ACTIVITY: In the entries that follow, the line with "b1 := close < b8 and b8 < b7" opens the range and the line with "given uptrend, a" closes it; repeat that range exactly, both lines included.

THE INPUT:
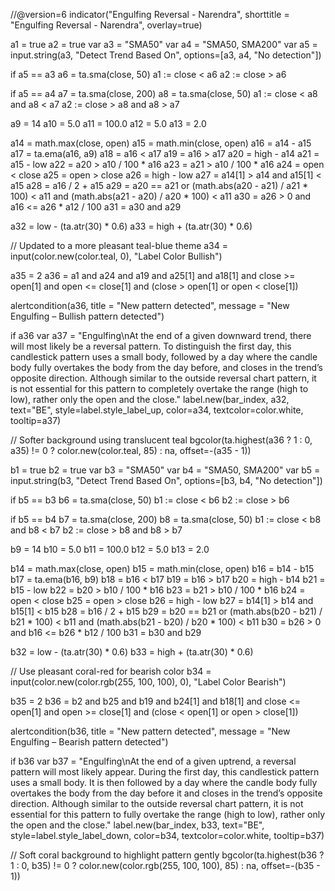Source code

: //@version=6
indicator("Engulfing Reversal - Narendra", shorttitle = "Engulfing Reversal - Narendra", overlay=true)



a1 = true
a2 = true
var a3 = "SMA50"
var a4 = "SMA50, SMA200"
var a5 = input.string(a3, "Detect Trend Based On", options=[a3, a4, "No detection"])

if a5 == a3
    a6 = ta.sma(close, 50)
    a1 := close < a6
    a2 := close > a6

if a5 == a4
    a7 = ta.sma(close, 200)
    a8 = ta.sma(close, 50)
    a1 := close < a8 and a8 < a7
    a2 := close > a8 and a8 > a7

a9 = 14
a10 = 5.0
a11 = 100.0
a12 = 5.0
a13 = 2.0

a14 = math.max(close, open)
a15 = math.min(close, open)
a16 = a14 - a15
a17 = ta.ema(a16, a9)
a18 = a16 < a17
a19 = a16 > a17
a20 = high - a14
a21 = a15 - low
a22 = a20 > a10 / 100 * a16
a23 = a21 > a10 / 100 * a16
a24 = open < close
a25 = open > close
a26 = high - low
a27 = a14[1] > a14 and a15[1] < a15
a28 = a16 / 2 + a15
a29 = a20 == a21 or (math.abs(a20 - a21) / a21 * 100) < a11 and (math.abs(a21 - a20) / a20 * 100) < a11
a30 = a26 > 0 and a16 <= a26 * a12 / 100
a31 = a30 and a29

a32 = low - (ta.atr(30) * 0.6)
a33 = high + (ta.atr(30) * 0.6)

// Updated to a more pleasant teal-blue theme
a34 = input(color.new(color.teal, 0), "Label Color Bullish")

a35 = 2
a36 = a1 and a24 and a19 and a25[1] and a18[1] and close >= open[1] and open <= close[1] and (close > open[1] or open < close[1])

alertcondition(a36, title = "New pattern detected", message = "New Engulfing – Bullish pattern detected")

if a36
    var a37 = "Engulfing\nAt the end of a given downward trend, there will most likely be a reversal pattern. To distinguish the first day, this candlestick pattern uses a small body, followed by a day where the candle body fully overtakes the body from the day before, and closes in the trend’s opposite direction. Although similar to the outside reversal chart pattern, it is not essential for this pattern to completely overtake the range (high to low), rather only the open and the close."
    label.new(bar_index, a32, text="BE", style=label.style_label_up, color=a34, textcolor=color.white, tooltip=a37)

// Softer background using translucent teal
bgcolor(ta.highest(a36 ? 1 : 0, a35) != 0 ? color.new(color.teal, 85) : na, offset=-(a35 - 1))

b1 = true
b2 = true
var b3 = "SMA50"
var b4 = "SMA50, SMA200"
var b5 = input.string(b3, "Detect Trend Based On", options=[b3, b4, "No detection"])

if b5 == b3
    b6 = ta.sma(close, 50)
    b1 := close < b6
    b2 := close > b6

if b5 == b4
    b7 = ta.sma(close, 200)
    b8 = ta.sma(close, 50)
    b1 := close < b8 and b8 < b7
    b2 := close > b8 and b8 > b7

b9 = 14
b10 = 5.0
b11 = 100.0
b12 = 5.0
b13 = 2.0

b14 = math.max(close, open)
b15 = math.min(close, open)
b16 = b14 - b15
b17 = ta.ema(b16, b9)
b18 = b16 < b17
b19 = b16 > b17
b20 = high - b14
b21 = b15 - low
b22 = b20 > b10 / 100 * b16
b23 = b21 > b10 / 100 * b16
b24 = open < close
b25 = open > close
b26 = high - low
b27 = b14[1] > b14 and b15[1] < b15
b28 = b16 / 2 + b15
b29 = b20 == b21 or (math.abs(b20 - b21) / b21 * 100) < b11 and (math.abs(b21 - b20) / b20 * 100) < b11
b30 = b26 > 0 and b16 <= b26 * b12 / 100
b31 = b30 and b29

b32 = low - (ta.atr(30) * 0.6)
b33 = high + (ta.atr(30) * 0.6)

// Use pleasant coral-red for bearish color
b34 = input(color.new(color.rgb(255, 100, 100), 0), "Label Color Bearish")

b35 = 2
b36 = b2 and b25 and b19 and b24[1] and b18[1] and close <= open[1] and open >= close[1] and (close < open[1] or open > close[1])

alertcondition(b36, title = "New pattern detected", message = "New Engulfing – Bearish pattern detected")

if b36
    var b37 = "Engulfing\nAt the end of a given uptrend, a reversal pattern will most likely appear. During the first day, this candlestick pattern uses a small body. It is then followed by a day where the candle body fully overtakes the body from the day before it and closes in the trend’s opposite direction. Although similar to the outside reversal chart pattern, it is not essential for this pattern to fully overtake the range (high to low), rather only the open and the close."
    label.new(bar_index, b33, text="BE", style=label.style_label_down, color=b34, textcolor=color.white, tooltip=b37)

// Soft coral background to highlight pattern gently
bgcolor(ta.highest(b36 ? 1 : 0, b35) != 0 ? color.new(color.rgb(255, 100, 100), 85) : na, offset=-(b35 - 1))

--

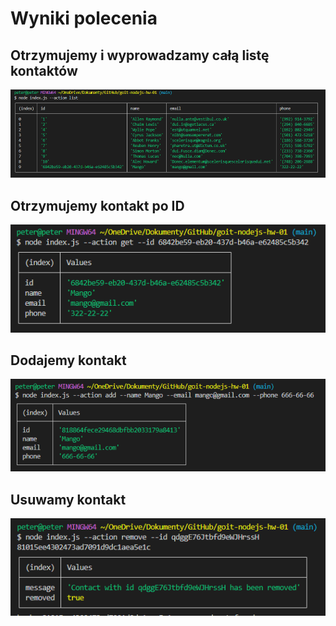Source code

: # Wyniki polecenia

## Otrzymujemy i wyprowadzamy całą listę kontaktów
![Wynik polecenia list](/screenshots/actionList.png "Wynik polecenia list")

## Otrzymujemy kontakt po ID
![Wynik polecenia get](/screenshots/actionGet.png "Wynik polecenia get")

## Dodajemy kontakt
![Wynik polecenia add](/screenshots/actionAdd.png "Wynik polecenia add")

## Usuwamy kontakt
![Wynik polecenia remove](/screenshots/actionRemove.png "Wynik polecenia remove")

ANSWER BOX:
    b1 := close < b8 and b8 < b7
    b2 := close > b8 and b8 > b7

b9 = 14
b10 = 5.0
b11 = 100.0
b12 = 5.0
b13 = 2.0

b14 = math.max(close, open)
b15 = math.min(close, open)
b16 = b14 - b15
b17 = ta.ema(b16, b9)
b18 = b16 < b17
b19 = b16 > b17
b20 = high - b14
b21 = b15 - low
b22 = b20 > b10 / 100 * b16
b23 = b21 > b10 / 100 * b16
b24 = open < close
b25 = open > close
b26 = high - low
b27 = b14[1] > b14 and b15[1] < b15
b28 = b16 / 2 + b15
b29 = b20 == b21 or (math.abs(b20 - b21) / b21 * 100) < b11 and (math.abs(b21 - b20) / b20 * 100) < b11
b30 = b26 > 0 and b16 <= b26 * b12 / 100
b31 = b30 and b29

b32 = low - (ta.atr(30) * 0.6)
b33 = high + (ta.atr(30) * 0.6)

// Use pleasant coral-red for bearish color
b34 = input(color.new(color.rgb(255, 100, 100), 0), "Label Color Bearish")

b35 = 2
b36 = b2 and b25 and b19 and b24[1] and b18[1] and close <= open[1] and open >= close[1] and (close < open[1] or open > close[1])

alertcondition(b36, title = "New pattern detected", message = "New Engulfing – Bearish pattern detected")

if b36
    var b37 = "Engulfing\nAt the end of a given uptrend, a reversal pattern will most likely appear. During the first day, this candlestick pattern uses a small body. It is then followed by a day where the candle body fully overtakes the body from the day before it and closes in the trend’s opposite direction. Although similar to the outside reversal chart pattern, it is not essential for this pattern to fully overtake the range (high to low), rather only the open and the close."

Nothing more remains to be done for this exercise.